見出し画像

詩の日誌「抽斗の貝殻のように」8

 「ゆきの夜。はなの家」

 春の日に生まれる子が初めて目にするものはなんだろう。その子をおくるみで包む人は、もし頰にふれたなら日差しがふわりと香る、咲いたばかりの花のいろであってほしい、と願うだろうか。
 どんなに降りつもっても、遠い笑い声のように甘やかな。

 ある年の三月の終わり。予定日よりも二か月も早くわたしが生まれた夜。暖かな山のふもとの春にしてはめずらしく、吹ぶきと呼べるくらいの雪が降っていたそうだ。
 生まれてすぐに両親と離れて過ごしたそのふた月のあいだに、わたしは病室の窓から、雪のいろを見て、そのあとの花の影も見たはずだ。
 ゆき。それはわたしにとっては、姿を消してもなおわたしと一緒にいてくれる、初めて出来た友だちなのかもしれない。
 だからいまでも、いつまでも、雪が降るまえの空が好きだ。

 雪が降りだしそうな空は、雨の日とも曇りの日とも違った、静かな乳白色をしている。薄墨をかすかに含んだ甘い白は、地上の喧騒をどんどんと吸いあげ、そのかわりに、音もなくこぼれる雪のことばを返してくれる。

 降りはじめの雪ほどに、きれいなことばを持つものが、ほかにあるだろうか。

 小池昌代さんの「雪の祝福」という詩を読んでいて、あ、そのとおりだ、と思ったことがある。
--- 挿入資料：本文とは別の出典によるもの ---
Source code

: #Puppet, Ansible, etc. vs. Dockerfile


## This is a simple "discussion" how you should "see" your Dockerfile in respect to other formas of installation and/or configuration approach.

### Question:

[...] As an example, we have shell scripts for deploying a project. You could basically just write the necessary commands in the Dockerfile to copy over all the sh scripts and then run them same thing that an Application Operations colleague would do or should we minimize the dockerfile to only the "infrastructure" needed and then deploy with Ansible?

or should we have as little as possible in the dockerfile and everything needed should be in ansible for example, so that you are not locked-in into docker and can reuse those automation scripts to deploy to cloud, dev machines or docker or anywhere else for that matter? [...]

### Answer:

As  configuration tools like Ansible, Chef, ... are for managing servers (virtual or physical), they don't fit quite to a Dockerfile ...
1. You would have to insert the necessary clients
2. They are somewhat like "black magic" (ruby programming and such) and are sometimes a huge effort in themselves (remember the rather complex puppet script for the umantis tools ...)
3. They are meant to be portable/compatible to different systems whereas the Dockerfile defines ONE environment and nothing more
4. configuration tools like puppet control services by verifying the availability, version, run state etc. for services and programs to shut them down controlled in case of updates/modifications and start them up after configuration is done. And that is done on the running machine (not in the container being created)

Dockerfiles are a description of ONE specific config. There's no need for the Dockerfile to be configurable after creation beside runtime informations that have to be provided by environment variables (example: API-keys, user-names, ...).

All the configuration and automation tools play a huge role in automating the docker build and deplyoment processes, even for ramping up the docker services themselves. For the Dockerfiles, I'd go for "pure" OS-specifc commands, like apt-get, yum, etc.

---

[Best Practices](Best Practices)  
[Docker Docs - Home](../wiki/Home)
くもりガラスばかりの部屋で、私は本を読んでいた。外があまりにも静かなので、立ち上がって玄関のドアを開けると、雪が降っていた。しばらくしてからまたドアを開けると、雪はさらに、降り積もっている。

雪には(見て)ということばがないので、自発的に見なければ気がつかないことだ、と思い、しかし、あの異常な静けさは雪のことばそのものだとも思った。
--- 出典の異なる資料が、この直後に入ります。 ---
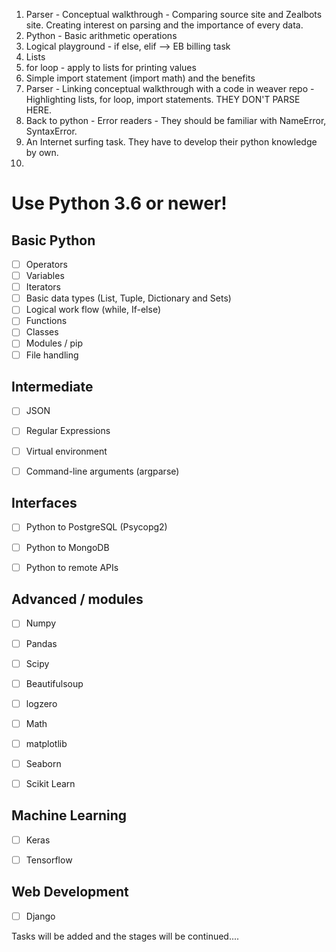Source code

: 1. Parser - Conceptual walkthrough - Comparing source site and Zealbots site. Creating interest on parsing and the importance of every data.
2. Python - Basic arithmetic operations
3. Logical playground - if else, elif --> EB billing task
4. Lists
5. for loop - apply to lists for printing values
6. Simple import statement (import math) and the benefits
7. Parser - Linking conceptual walkthrough with a code in weaver repo - Highlighting lists, for loop, import statements. THEY DON'T PARSE HERE.
8. Back to python - Error readers - They should be familiar with NameError, SyntaxError.
9. An Internet surfing task. They have to develop their python knowledge by own.
10.

# **Use Python 3.6 or newer!**


## Basic Python

- [ ] Operators
- [ ] Variables
- [ ] Iterators
- [ ] Basic data types (List, Tuple, Dictionary and Sets)
- [ ] Logical work flow (while, If-else)
- [ ] Functions
- [ ] Classes
- [ ] Modules / pip
- [ ] File handling

## Intermediate

- [ ] JSON
- [ ] Regular Expressions
- [ ] Virtual environment
 -[ ] Command-line arguments (argparse)


## Interfaces

- [ ] Python to PostgreSQL (Psycopg2)
- [ ] Python to MongoDB
- [ ] Python to remote APIs


## Advanced / modules

- [ ] Numpy
- [ ] Pandas
- [ ] Scipy
- [ ] Beautifulsoup
- [ ] logzero
- [ ] Math
- [ ] matplotlib
- [ ] Seaborn
- [ ] Scikit Learn


## Machine Learning
 - [ ] Keras
 - [ ] Tensorflow


## Web Development
- [ ] Django


Tasks will be added and the stages will be continued....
小池昌代「雪の祝福」(『もっとも官能的な部屋』所収)

 そうだ、「異常な静けさ」こそ、雪のことばなのだ。雪のことばに耳を澄ますことは、誰かにたやすく会いに行かず、ひとりの時間をたっぷりと受け止めることにも似ている。

 それはときには辛いことかもしれない。けれど、この静けさの通路をひとりで通過しないと、聞こえてこないささやきもあるはずだ。
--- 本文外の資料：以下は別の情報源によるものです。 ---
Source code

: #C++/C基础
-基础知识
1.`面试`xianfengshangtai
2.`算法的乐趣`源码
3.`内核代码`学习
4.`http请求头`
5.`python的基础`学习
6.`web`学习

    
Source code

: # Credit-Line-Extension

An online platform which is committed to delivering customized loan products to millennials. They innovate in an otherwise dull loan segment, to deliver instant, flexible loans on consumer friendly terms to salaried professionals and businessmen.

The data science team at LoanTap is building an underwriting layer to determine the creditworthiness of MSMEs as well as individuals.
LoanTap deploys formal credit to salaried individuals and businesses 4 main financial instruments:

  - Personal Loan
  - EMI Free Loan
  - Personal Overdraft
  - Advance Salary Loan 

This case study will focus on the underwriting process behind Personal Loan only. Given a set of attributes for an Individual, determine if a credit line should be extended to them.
 わたしは、雪の詩を読むのも書くのも好きなのだけれど、それは、ほんの一瞬でも、雪のことばが聞こえる気がするからだ。

 その声は、そらみみ、かもしれない。いや、ゆきのみみ、なのかもしれない。

 孤独を静かに温めながら寝息を立てはじめるひとの耳は、きっと、雪の耳。そんな耳に、頰に、そっと届く詩をいつか書けたら、と願う。

 そして、ある雪の日のあとに。
 もう満開、と聞き、近くの公園へ。大勢の花見客にまじり、池のまわりを歩いた。

 花の影がゆれる水面を眺めていると、むかし観たフランス映画『シベールの日曜日』(セルジュ・ブールギニョン監督)のあるシーンが自然と心に浮かぶ。

 この物語に登場するのは、戦争による傷が原因で記憶を失った、元空軍兵士のピエールと、父親から置き去りにされ、寄宿舎で暮らす少女シベール。
 それぞれに抱えるさびしさが引き合うように、ふたりは年の差をこえ、友情を深めてゆく。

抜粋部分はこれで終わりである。